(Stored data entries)
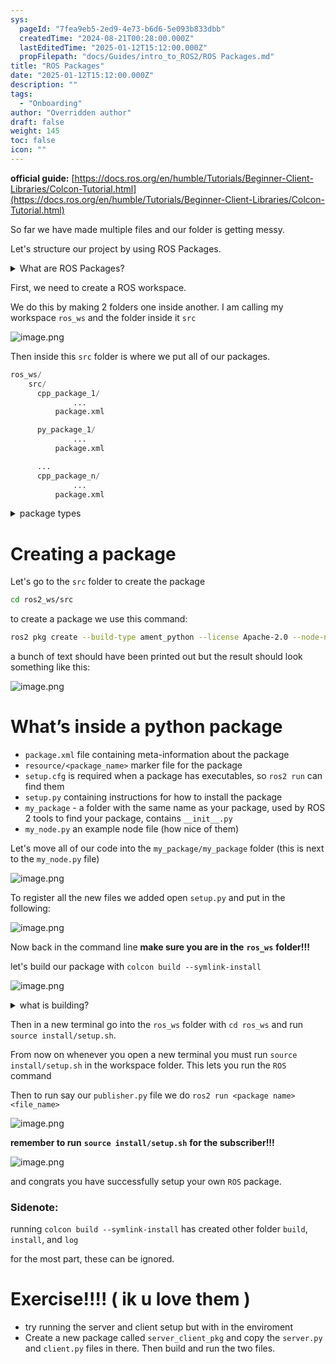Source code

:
 ```yaml
---
sys:
  pageId: "7fea9eb5-2ed9-4e73-b6d6-5e093b833dbb"
  createdTime: "2024-08-21T00:28:00.000Z"
  lastEditedTime: "2025-01-12T15:12:00.000Z"
  propFilepath: "docs/Guides/intro_to_ROS2/ROS Packages.md"
title: "ROS Packages"
date: "2025-01-12T15:12:00.000Z"
description: ""
tags:
  - "Onboarding"
author: "Overridden author"
draft: false
weight: 145
toc: false
icon: ""
---
```


**official guide:** [https://docs.ros.org/en/humble/Tutorials/Beginner-Client-Libraries/Colcon-Tutorial.html](https://docs.ros.org/en/humble/Tutorials/Beginner-Client-Libraries/Colcon-Tutorial.html)

So far we have made multiple files and our folder is getting messy.

Let's structure our project by using ROS Packages.

<details>

<summary>What are ROS Packages?</summary>

ROS Packages are, as the name implies, packages of code that are highly sharable between ROS developers.

They consist of a folder, `package.xml` file, and source code

```python
      cpp_package_1/
		      ... imagine much code files here ..
          package.xml
```

</details>

First, we need to create a ROS workspace.

We do this by making 2 folders one inside another. I am calling my workspace `ros_ws` and the folder inside it `src`

![image.png](https://prod-files-secure.s3.us-west-2.amazonaws.com/d518164a-d88e-44d1-a4ee-3adb3bd8bce0/70706947-fd18-4537-a67b-e12946812d31/image.png?X-Amz-Algorithm=AWS4-HMAC-SHA256&X-Amz-Content-Sha256=UNSIGNED-PAYLOAD&X-Amz-Credential=ASIAZI2LB466WI3KLKDF%2F20250204%2Fus-west-2%2Fs3%2Faws4_request&X-Amz-Date=20250204T020707Z&X-Amz-Expires=3600&X-Amz-Security-Token=IQoJb3JpZ2luX2VjEAoaCXVzLXdlc3QtMiJHMEUCIBOm7ks9Y8tzN5%2Bxwe0A4Kknmhzpiet9ZxGQmeUYqqR3AiEAt4cbaGcCbqMFiCPFVeWJJYyaRnCsmC%2BoI2Vxo%2BmA37wq%2FwMIIxAAGgw2Mzc0MjMxODM4MDUiDO2ZrMCj7qqlvR3u9ircA1wj8ejwrss9Ew%2BUVrkZ1Ttd4AWdE%2F6vVID3QQrtnPpsZTvU3Zj0zDdwYCCvdOHNaCyMfU6sE7u1eUCmFRaNZL5piZchWm7r1Lr38%2FXqS%2B%2BAOtlEVskz1WgCfoU599knb3Oa0ZHACW6RoFtqlLPsvpYnhyBV6IgQBCdRmwMlCfWwzFnEqJqY%2FLP%2Fdabw3HP%2F8Rfw%2BsyWFgzolXct5Wq%2B0sMzrX9Xf55ViJmoJefjo5BrTzlQbOPcHAkuYouMcQcNqh8hHMjqyHLEsfSMoGdrLqD%2Fgyfppzj%2FD1bve%2FIxbIM29VmXaaeiCIJJ%2FaxYgqpwC4HKbppcGZTw5vJ6annNiS9Nft38QJj2uHd2vYP%2FME5xCqeYCL1UrkXMfgYnFPvFi83%2FoUZ%2FvVN5bv5ACacNVCqyoYAEgBRBoDwQ9bJ2SAIROjNyBN%2B5HESBJxCajqGOnX6lCarB%2F4F%2FCUP%2F9U6eJGXo01c8o8hXZI4QOa7haTiSL5Eeh8E2hAKtZYH%2FS%2Fms5EpROTqQC%2BZUJuVHAGFVy0Uetv59p8tS%2BjDJawZqt4NCwI%2FwMmcH0UkJip76lQ2gt%2F0%2FyQF%2Bc%2FU9%2B%2BMv%2BUK6c9NMzXQpYiO%2BnjZgld0dopGW%2BOzRRYyurKwKM2TOMNjqhb0GOqUBF%2BBMXqj3xJFHIAu4xOfGTAFgu%2F8swMi9tlG%2Fo5kdC4zPMo%2FDcLvcUMtWvagBCHUSiFfPUrYbkQJRAf%2BY16cfWycMghtBOKztV1Rc3w6JfOS1zvnJWm%2Fb42dZAPS9RZ8BPBEl38fvrxxJvOJhwoOQUpz4pNBny6dDTY6aBArEyD%2FTJYo8jtYRV1OdEeZKLIHAEGAA4jGtAOEL%2FSPGiFLrRfXZFpGA&X-Amz-Signature=f0bccff6e9ff7ac9232f15ccdf929d406dfc946cb54cbd21e1f693b48d6ce135&X-Amz-SignedHeaders=host&x-id=GetObject)

Then inside this `src` folder is where we put all of our packages.

```python
ros_ws/
    src/
      cpp_package_1/
		      ...
          package.xml

      py_package_1/
		      ...
          package.xml

      ...
      cpp_package_n/
		      ...
          package.xml

```

<details>

<summary>package types</summary>

packages can be either `C++` or python.

the intern file structure is different for each but for this guide we will stick to creating python packages

</details>

# Creating a package

Let's go to the `src` folder to create the package

```bash
cd ros2_ws/src
```

to create a package we use this command:

```bash
ros2 pkg create --build-type ament_python --license Apache-2.0 --node-name my_node my_package
```

a bunch of text should have been printed out but the result should look something like this:

![image.png](https://prod-files-secure.s3.us-west-2.amazonaws.com/d518164a-d88e-44d1-a4ee-3adb3bd8bce0/e6cf1e3f-8512-4a3e-b131-079f800bf3e8/image.png?X-Amz-Algorithm=AWS4-HMAC-SHA256&X-Amz-Content-Sha256=UNSIGNED-PAYLOAD&X-Amz-Credential=ASIAZI2LB466WI3KLKDF%2F20250204%2Fus-west-2%2Fs3%2Faws4_request&X-Amz-Date=20250204T020707Z&X-Amz-Expires=3600&X-Amz-Security-Token=IQoJb3JpZ2luX2VjEAoaCXVzLXdlc3QtMiJHMEUCIBOm7ks9Y8tzN5%2Bxwe0A4Kknmhzpiet9ZxGQmeUYqqR3AiEAt4cbaGcCbqMFiCPFVeWJJYyaRnCsmC%2BoI2Vxo%2BmA37wq%2FwMIIxAAGgw2Mzc0MjMxODM4MDUiDO2ZrMCj7qqlvR3u9ircA1wj8ejwrss9Ew%2BUVrkZ1Ttd4AWdE%2F6vVID3QQrtnPpsZTvU3Zj0zDdwYCCvdOHNaCyMfU6sE7u1eUCmFRaNZL5piZchWm7r1Lr38%2FXqS%2B%2BAOtlEVskz1WgCfoU599knb3Oa0ZHACW6RoFtqlLPsvpYnhyBV6IgQBCdRmwMlCfWwzFnEqJqY%2FLP%2Fdabw3HP%2F8Rfw%2BsyWFgzolXct5Wq%2B0sMzrX9Xf55ViJmoJefjo5BrTzlQbOPcHAkuYouMcQcNqh8hHMjqyHLEsfSMoGdrLqD%2Fgyfppzj%2FD1bve%2FIxbIM29VmXaaeiCIJJ%2FaxYgqpwC4HKbppcGZTw5vJ6annNiS9Nft38QJj2uHd2vYP%2FME5xCqeYCL1UrkXMfgYnFPvFi83%2FoUZ%2FvVN5bv5ACacNVCqyoYAEgBRBoDwQ9bJ2SAIROjNyBN%2B5HESBJxCajqGOnX6lCarB%2F4F%2FCUP%2F9U6eJGXo01c8o8hXZI4QOa7haTiSL5Eeh8E2hAKtZYH%2FS%2Fms5EpROTqQC%2BZUJuVHAGFVy0Uetv59p8tS%2BjDJawZqt4NCwI%2FwMmcH0UkJip76lQ2gt%2F0%2FyQF%2Bc%2FU9%2B%2BMv%2BUK6c9NMzXQpYiO%2BnjZgld0dopGW%2BOzRRYyurKwKM2TOMNjqhb0GOqUBF%2BBMXqj3xJFHIAu4xOfGTAFgu%2F8swMi9tlG%2Fo5kdC4zPMo%2FDcLvcUMtWvagBCHUSiFfPUrYbkQJRAf%2BY16cfWycMghtBOKztV1Rc3w6JfOS1zvnJWm%2Fb42dZAPS9RZ8BPBEl38fvrxxJvOJhwoOQUpz4pNBny6dDTY6aBArEyD%2FTJYo8jtYRV1OdEeZKLIHAEGAA4jGtAOEL%2FSPGiFLrRfXZFpGA&X-Amz-Signature=4a1f670d93f980b393879d3a0a93ed1bcff88d9e8b0e43e8e13b1066d9966106&X-Amz-SignedHeaders=host&x-id=GetObject)

# What’s inside a python package

- `package.xml` file containing meta-information about the package
- `resource/<package_name>` marker file for the package
- `setup.cfg` is required when a package has executables, so `ros2 run` can find them
- `setup.py` containing instructions for how to install the package
- `my_package` - a folder with the same name as your package, used by ROS 2 tools to find your package, contains `__init__.py`
- `my_node.py` an example node file (how nice of them)

Let's move all of our code into the `my_package/my_package` folder (this is next to the `my_node.py` file)

![image.png](https://prod-files-secure.s3.us-west-2.amazonaws.com/d518164a-d88e-44d1-a4ee-3adb3bd8bce0/9ce58f11-0da9-4d3e-b86d-506a9685d378/image.png?X-Amz-Algorithm=AWS4-HMAC-SHA256&X-Amz-Content-Sha256=UNSIGNED-PAYLOAD&X-Amz-Credential=ASIAZI2LB466WI3KLKDF%2F20250204%2Fus-west-2%2Fs3%2Faws4_request&X-Amz-Date=20250204T020707Z&X-Amz-Expires=3600&X-Amz-Security-Token=IQoJb3JpZ2luX2VjEAoaCXVzLXdlc3QtMiJHMEUCIBOm7ks9Y8tzN5%2Bxwe0A4Kknmhzpiet9ZxGQmeUYqqR3AiEAt4cbaGcCbqMFiCPFVeWJJYyaRnCsmC%2BoI2Vxo%2BmA37wq%2FwMIIxAAGgw2Mzc0MjMxODM4MDUiDO2ZrMCj7qqlvR3u9ircA1wj8ejwrss9Ew%2BUVrkZ1Ttd4AWdE%2F6vVID3QQrtnPpsZTvU3Zj0zDdwYCCvdOHNaCyMfU6sE7u1eUCmFRaNZL5piZchWm7r1Lr38%2FXqS%2B%2BAOtlEVskz1WgCfoU599knb3Oa0ZHACW6RoFtqlLPsvpYnhyBV6IgQBCdRmwMlCfWwzFnEqJqY%2FLP%2Fdabw3HP%2F8Rfw%2BsyWFgzolXct5Wq%2B0sMzrX9Xf55ViJmoJefjo5BrTzlQbOPcHAkuYouMcQcNqh8hHMjqyHLEsfSMoGdrLqD%2Fgyfppzj%2FD1bve%2FIxbIM29VmXaaeiCIJJ%2FaxYgqpwC4HKbppcGZTw5vJ6annNiS9Nft38QJj2uHd2vYP%2FME5xCqeYCL1UrkXMfgYnFPvFi83%2FoUZ%2FvVN5bv5ACacNVCqyoYAEgBRBoDwQ9bJ2SAIROjNyBN%2B5HESBJxCajqGOnX6lCarB%2F4F%2FCUP%2F9U6eJGXo01c8o8hXZI4QOa7haTiSL5Eeh8E2hAKtZYH%2FS%2Fms5EpROTqQC%2BZUJuVHAGFVy0Uetv59p8tS%2BjDJawZqt4NCwI%2FwMmcH0UkJip76lQ2gt%2F0%2FyQF%2Bc%2FU9%2B%2BMv%2BUK6c9NMzXQpYiO%2BnjZgld0dopGW%2BOzRRYyurKwKM2TOMNjqhb0GOqUBF%2BBMXqj3xJFHIAu4xOfGTAFgu%2F8swMi9tlG%2Fo5kdC4zPMo%2FDcLvcUMtWvagBCHUSiFfPUrYbkQJRAf%2BY16cfWycMghtBOKztV1Rc3w6JfOS1zvnJWm%2Fb42dZAPS9RZ8BPBEl38fvrxxJvOJhwoOQUpz4pNBny6dDTY6aBArEyD%2FTJYo8jtYRV1OdEeZKLIHAEGAA4jGtAOEL%2FSPGiFLrRfXZFpGA&X-Amz-Signature=96a4f0acc608838670d2868b82121cbde2ed17935e38cf0ddae2a7f6e88380ac&X-Amz-SignedHeaders=host&x-id=GetObject)

To register all the new files we added open `setup.py` and put in the following:

![image.png](https://prod-files-secure.s3.us-west-2.amazonaws.com/d518164a-d88e-44d1-a4ee-3adb3bd8bce0/1cd7c262-4cae-4496-9d75-c178537d24a2/image.png?X-Amz-Algorithm=AWS4-HMAC-SHA256&X-Amz-Content-Sha256=UNSIGNED-PAYLOAD&X-Amz-Credential=ASIAZI2LB466WI3KLKDF%2F20250204%2Fus-west-2%2Fs3%2Faws4_request&X-Amz-Date=20250204T020707Z&X-Amz-Expires=3600&X-Amz-Security-Token=IQoJb3JpZ2luX2VjEAoaCXVzLXdlc3QtMiJHMEUCIBOm7ks9Y8tzN5%2Bxwe0A4Kknmhzpiet9ZxGQmeUYqqR3AiEAt4cbaGcCbqMFiCPFVeWJJYyaRnCsmC%2BoI2Vxo%2BmA37wq%2FwMIIxAAGgw2Mzc0MjMxODM4MDUiDO2ZrMCj7qqlvR3u9ircA1wj8ejwrss9Ew%2BUVrkZ1Ttd4AWdE%2F6vVID3QQrtnPpsZTvU3Zj0zDdwYCCvdOHNaCyMfU6sE7u1eUCmFRaNZL5piZchWm7r1Lr38%2FXqS%2B%2BAOtlEVskz1WgCfoU599knb3Oa0ZHACW6RoFtqlLPsvpYnhyBV6IgQBCdRmwMlCfWwzFnEqJqY%2FLP%2Fdabw3HP%2F8Rfw%2BsyWFgzolXct5Wq%2B0sMzrX9Xf55ViJmoJefjo5BrTzlQbOPcHAkuYouMcQcNqh8hHMjqyHLEsfSMoGdrLqD%2Fgyfppzj%2FD1bve%2FIxbIM29VmXaaeiCIJJ%2FaxYgqpwC4HKbppcGZTw5vJ6annNiS9Nft38QJj2uHd2vYP%2FME5xCqeYCL1UrkXMfgYnFPvFi83%2FoUZ%2FvVN5bv5ACacNVCqyoYAEgBRBoDwQ9bJ2SAIROjNyBN%2B5HESBJxCajqGOnX6lCarB%2F4F%2FCUP%2F9U6eJGXo01c8o8hXZI4QOa7haTiSL5Eeh8E2hAKtZYH%2FS%2Fms5EpROTqQC%2BZUJuVHAGFVy0Uetv59p8tS%2BjDJawZqt4NCwI%2FwMmcH0UkJip76lQ2gt%2F0%2FyQF%2Bc%2FU9%2B%2BMv%2BUK6c9NMzXQpYiO%2BnjZgld0dopGW%2BOzRRYyurKwKM2TOMNjqhb0GOqUBF%2BBMXqj3xJFHIAu4xOfGTAFgu%2F8swMi9tlG%2Fo5kdC4zPMo%2FDcLvcUMtWvagBCHUSiFfPUrYbkQJRAf%2BY16cfWycMghtBOKztV1Rc3w6JfOS1zvnJWm%2Fb42dZAPS9RZ8BPBEl38fvrxxJvOJhwoOQUpz4pNBny6dDTY6aBArEyD%2FTJYo8jtYRV1OdEeZKLIHAEGAA4jGtAOEL%2FSPGiFLrRfXZFpGA&X-Amz-Signature=fda1c56bdf4cb9687dc351aca02d825e70cd132a041c9527a2db0bd52583ad84&X-Amz-SignedHeaders=host&x-id=GetObject)

Now back in the command line **make sure you are in the** **`ros_ws`** **folder!!!**

let's build our package with `colcon build --symlink-install`

![image.png](https://prod-files-secure.s3.us-west-2.amazonaws.com/d518164a-d88e-44d1-a4ee-3adb3bd8bce0/2f2a0d27-b173-48fd-b189-5f5c0ce65619/image.png?X-Amz-Algorithm=AWS4-HMAC-SHA256&X-Amz-Content-Sha256=UNSIGNED-PAYLOAD&X-Amz-Credential=ASIAZI2LB466WI3KLKDF%2F20250204%2Fus-west-2%2Fs3%2Faws4_request&X-Amz-Date=20250204T020707Z&X-Amz-Expires=3600&X-Amz-Security-Token=IQoJb3JpZ2luX2VjEAoaCXVzLXdlc3QtMiJHMEUCIBOm7ks9Y8tzN5%2Bxwe0A4Kknmhzpiet9ZxGQmeUYqqR3AiEAt4cbaGcCbqMFiCPFVeWJJYyaRnCsmC%2BoI2Vxo%2BmA37wq%2FwMIIxAAGgw2Mzc0MjMxODM4MDUiDO2ZrMCj7qqlvR3u9ircA1wj8ejwrss9Ew%2BUVrkZ1Ttd4AWdE%2F6vVID3QQrtnPpsZTvU3Zj0zDdwYCCvdOHNaCyMfU6sE7u1eUCmFRaNZL5piZchWm7r1Lr38%2FXqS%2B%2BAOtlEVskz1WgCfoU599knb3Oa0ZHACW6RoFtqlLPsvpYnhyBV6IgQBCdRmwMlCfWwzFnEqJqY%2FLP%2Fdabw3HP%2F8Rfw%2BsyWFgzolXct5Wq%2B0sMzrX9Xf55ViJmoJefjo5BrTzlQbOPcHAkuYouMcQcNqh8hHMjqyHLEsfSMoGdrLqD%2Fgyfppzj%2FD1bve%2FIxbIM29VmXaaeiCIJJ%2FaxYgqpwC4HKbppcGZTw5vJ6annNiS9Nft38QJj2uHd2vYP%2FME5xCqeYCL1UrkXMfgYnFPvFi83%2FoUZ%2FvVN5bv5ACacNVCqyoYAEgBRBoDwQ9bJ2SAIROjNyBN%2B5HESBJxCajqGOnX6lCarB%2F4F%2FCUP%2F9U6eJGXo01c8o8hXZI4QOa7haTiSL5Eeh8E2hAKtZYH%2FS%2Fms5EpROTqQC%2BZUJuVHAGFVy0Uetv59p8tS%2BjDJawZqt4NCwI%2FwMmcH0UkJip76lQ2gt%2F0%2FyQF%2Bc%2FU9%2B%2BMv%2BUK6c9NMzXQpYiO%2BnjZgld0dopGW%2BOzRRYyurKwKM2TOMNjqhb0GOqUBF%2BBMXqj3xJFHIAu4xOfGTAFgu%2F8swMi9tlG%2Fo5kdC4zPMo%2FDcLvcUMtWvagBCHUSiFfPUrYbkQJRAf%2BY16cfWycMghtBOKztV1Rc3w6JfOS1zvnJWm%2Fb42dZAPS9RZ8BPBEl38fvrxxJvOJhwoOQUpz4pNBny6dDTY6aBArEyD%2FTJYo8jtYRV1OdEeZKLIHAEGAA4jGtAOEL%2FSPGiFLrRfXZFpGA&X-Amz-Signature=94bb172ed86db4851a3aafdb8d3ac2bd82d9aa37767a4c5bf5d04637dedb51c5&X-Amz-SignedHeaders=host&x-id=GetObject)

<details>

<summary>what is building?</summary>

if you are a CS major at Rose-Hulman you will learn the answer to this in CSSE132

but TLDR; is it combines all the code files into one program that can be run easily 

</details>

Then in a new terminal go into the `ros_ws` folder with `cd ros_ws` and run `source install/setup.sh`. 

From now on whenever you open a new terminal you must run `source install/setup.sh` in the workspace folder. This lets you run the `ROS` command

Then to run say our `publisher.py` file we do `ros2 run <package name> <file_name>`

![image.png](https://prod-files-secure.s3.us-west-2.amazonaws.com/d518164a-d88e-44d1-a4ee-3adb3bd8bce0/4f4b1219-3a44-4632-aa0a-ce3471699f59/image.png?X-Amz-Algorithm=AWS4-HMAC-SHA256&X-Amz-Content-Sha256=UNSIGNED-PAYLOAD&X-Amz-Credential=ASIAZI2LB466WI3KLKDF%2F20250204%2Fus-west-2%2Fs3%2Faws4_request&X-Amz-Date=20250204T020707Z&X-Amz-Expires=3600&X-Amz-Security-Token=IQoJb3JpZ2luX2VjEAoaCXVzLXdlc3QtMiJHMEUCIBOm7ks9Y8tzN5%2Bxwe0A4Kknmhzpiet9ZxGQmeUYqqR3AiEAt4cbaGcCbqMFiCPFVeWJJYyaRnCsmC%2BoI2Vxo%2BmA37wq%2FwMIIxAAGgw2Mzc0MjMxODM4MDUiDO2ZrMCj7qqlvR3u9ircA1wj8ejwrss9Ew%2BUVrkZ1Ttd4AWdE%2F6vVID3QQrtnPpsZTvU3Zj0zDdwYCCvdOHNaCyMfU6sE7u1eUCmFRaNZL5piZchWm7r1Lr38%2FXqS%2B%2BAOtlEVskz1WgCfoU599knb3Oa0ZHACW6RoFtqlLPsvpYnhyBV6IgQBCdRmwMlCfWwzFnEqJqY%2FLP%2Fdabw3HP%2F8Rfw%2BsyWFgzolXct5Wq%2B0sMzrX9Xf55ViJmoJefjo5BrTzlQbOPcHAkuYouMcQcNqh8hHMjqyHLEsfSMoGdrLqD%2Fgyfppzj%2FD1bve%2FIxbIM29VmXaaeiCIJJ%2FaxYgqpwC4HKbppcGZTw5vJ6annNiS9Nft38QJj2uHd2vYP%2FME5xCqeYCL1UrkXMfgYnFPvFi83%2FoUZ%2FvVN5bv5ACacNVCqyoYAEgBRBoDwQ9bJ2SAIROjNyBN%2B5HESBJxCajqGOnX6lCarB%2F4F%2FCUP%2F9U6eJGXo01c8o8hXZI4QOa7haTiSL5Eeh8E2hAKtZYH%2FS%2Fms5EpROTqQC%2BZUJuVHAGFVy0Uetv59p8tS%2BjDJawZqt4NCwI%2FwMmcH0UkJip76lQ2gt%2F0%2FyQF%2Bc%2FU9%2B%2BMv%2BUK6c9NMzXQpYiO%2BnjZgld0dopGW%2BOzRRYyurKwKM2TOMNjqhb0GOqUBF%2BBMXqj3xJFHIAu4xOfGTAFgu%2F8swMi9tlG%2Fo5kdC4zPMo%2FDcLvcUMtWvagBCHUSiFfPUrYbkQJRAf%2BY16cfWycMghtBOKztV1Rc3w6JfOS1zvnJWm%2Fb42dZAPS9RZ8BPBEl38fvrxxJvOJhwoOQUpz4pNBny6dDTY6aBArEyD%2FTJYo8jtYRV1OdEeZKLIHAEGAA4jGtAOEL%2FSPGiFLrRfXZFpGA&X-Amz-Signature=7dbf0a028ed9b5908dd320146fa03f0853a587f349ecc7d1a10cbe4f6f707154&X-Amz-SignedHeaders=host&x-id=GetObject)

**remember to run** **`source install/setup.sh`** **for the subscriber!!!**

![image.png](https://prod-files-secure.s3.us-west-2.amazonaws.com/d518164a-d88e-44d1-a4ee-3adb3bd8bce0/02121119-dad4-49ec-8356-c956108b4243/image.png?X-Amz-Algorithm=AWS4-HMAC-SHA256&X-Amz-Content-Sha256=UNSIGNED-PAYLOAD&X-Amz-Credential=ASIAZI2LB466WI3KLKDF%2F20250204%2Fus-west-2%2Fs3%2Faws4_request&X-Amz-Date=20250204T020707Z&X-Amz-Expires=3600&X-Amz-Security-Token=IQoJb3JpZ2luX2VjEAoaCXVzLXdlc3QtMiJHMEUCIBOm7ks9Y8tzN5%2Bxwe0A4Kknmhzpiet9ZxGQmeUYqqR3AiEAt4cbaGcCbqMFiCPFVeWJJYyaRnCsmC%2BoI2Vxo%2BmA37wq%2FwMIIxAAGgw2Mzc0MjMxODM4MDUiDO2ZrMCj7qqlvR3u9ircA1wj8ejwrss9Ew%2BUVrkZ1Ttd4AWdE%2F6vVID3QQrtnPpsZTvU3Zj0zDdwYCCvdOHNaCyMfU6sE7u1eUCmFRaNZL5piZchWm7r1Lr38%2FXqS%2B%2BAOtlEVskz1WgCfoU599knb3Oa0ZHACW6RoFtqlLPsvpYnhyBV6IgQBCdRmwMlCfWwzFnEqJqY%2FLP%2Fdabw3HP%2F8Rfw%2BsyWFgzolXct5Wq%2B0sMzrX9Xf55ViJmoJefjo5BrTzlQbOPcHAkuYouMcQcNqh8hHMjqyHLEsfSMoGdrLqD%2Fgyfppzj%2FD1bve%2FIxbIM29VmXaaeiCIJJ%2FaxYgqpwC4HKbppcGZTw5vJ6annNiS9Nft38QJj2uHd2vYP%2FME5xCqeYCL1UrkXMfgYnFPvFi83%2FoUZ%2FvVN5bv5ACacNVCqyoYAEgBRBoDwQ9bJ2SAIROjNyBN%2B5HESBJxCajqGOnX6lCarB%2F4F%2FCUP%2F9U6eJGXo01c8o8hXZI4QOa7haTiSL5Eeh8E2hAKtZYH%2FS%2Fms5EpROTqQC%2BZUJuVHAGFVy0Uetv59p8tS%2BjDJawZqt4NCwI%2FwMmcH0UkJip76lQ2gt%2F0%2FyQF%2Bc%2FU9%2B%2BMv%2BUK6c9NMzXQpYiO%2BnjZgld0dopGW%2BOzRRYyurKwKM2TOMNjqhb0GOqUBF%2BBMXqj3xJFHIAu4xOfGTAFgu%2F8swMi9tlG%2Fo5kdC4zPMo%2FDcLvcUMtWvagBCHUSiFfPUrYbkQJRAf%2BY16cfWycMghtBOKztV1Rc3w6JfOS1zvnJWm%2Fb42dZAPS9RZ8BPBEl38fvrxxJvOJhwoOQUpz4pNBny6dDTY6aBArEyD%2FTJYo8jtYRV1OdEeZKLIHAEGAA4jGtAOEL%2FSPGiFLrRfXZFpGA&X-Amz-Signature=de4ff2d98284f5f3b2e87913b8790231399e07391e8afc47dfa4f8c8d0f75f4a&X-Amz-SignedHeaders=host&x-id=GetObject)

and congrats you have successfully setup your own `ROS` package.

### Sidenote:

running `colcon build --symlink-install` has created other folder `build`, `install`, and `log`

for the most part, these can be ignored.

# Exercise!!!! ( ik u love them )

- try running the server and client setup but with in the enviroment
- Create a new package called `server_client_pkg` and copy the `server.py` and `client.py` files in there. Then build and run the two files.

### Problem
Which lines of the data include the word "them"? Copy each one.

### Solution to this exercise
- `setup.cfg` is required when a package has executables, so `ros2 run` can find them
- `my_node.py` an example node file (how nice of them)
# Exercise!!!! ( ik u love them )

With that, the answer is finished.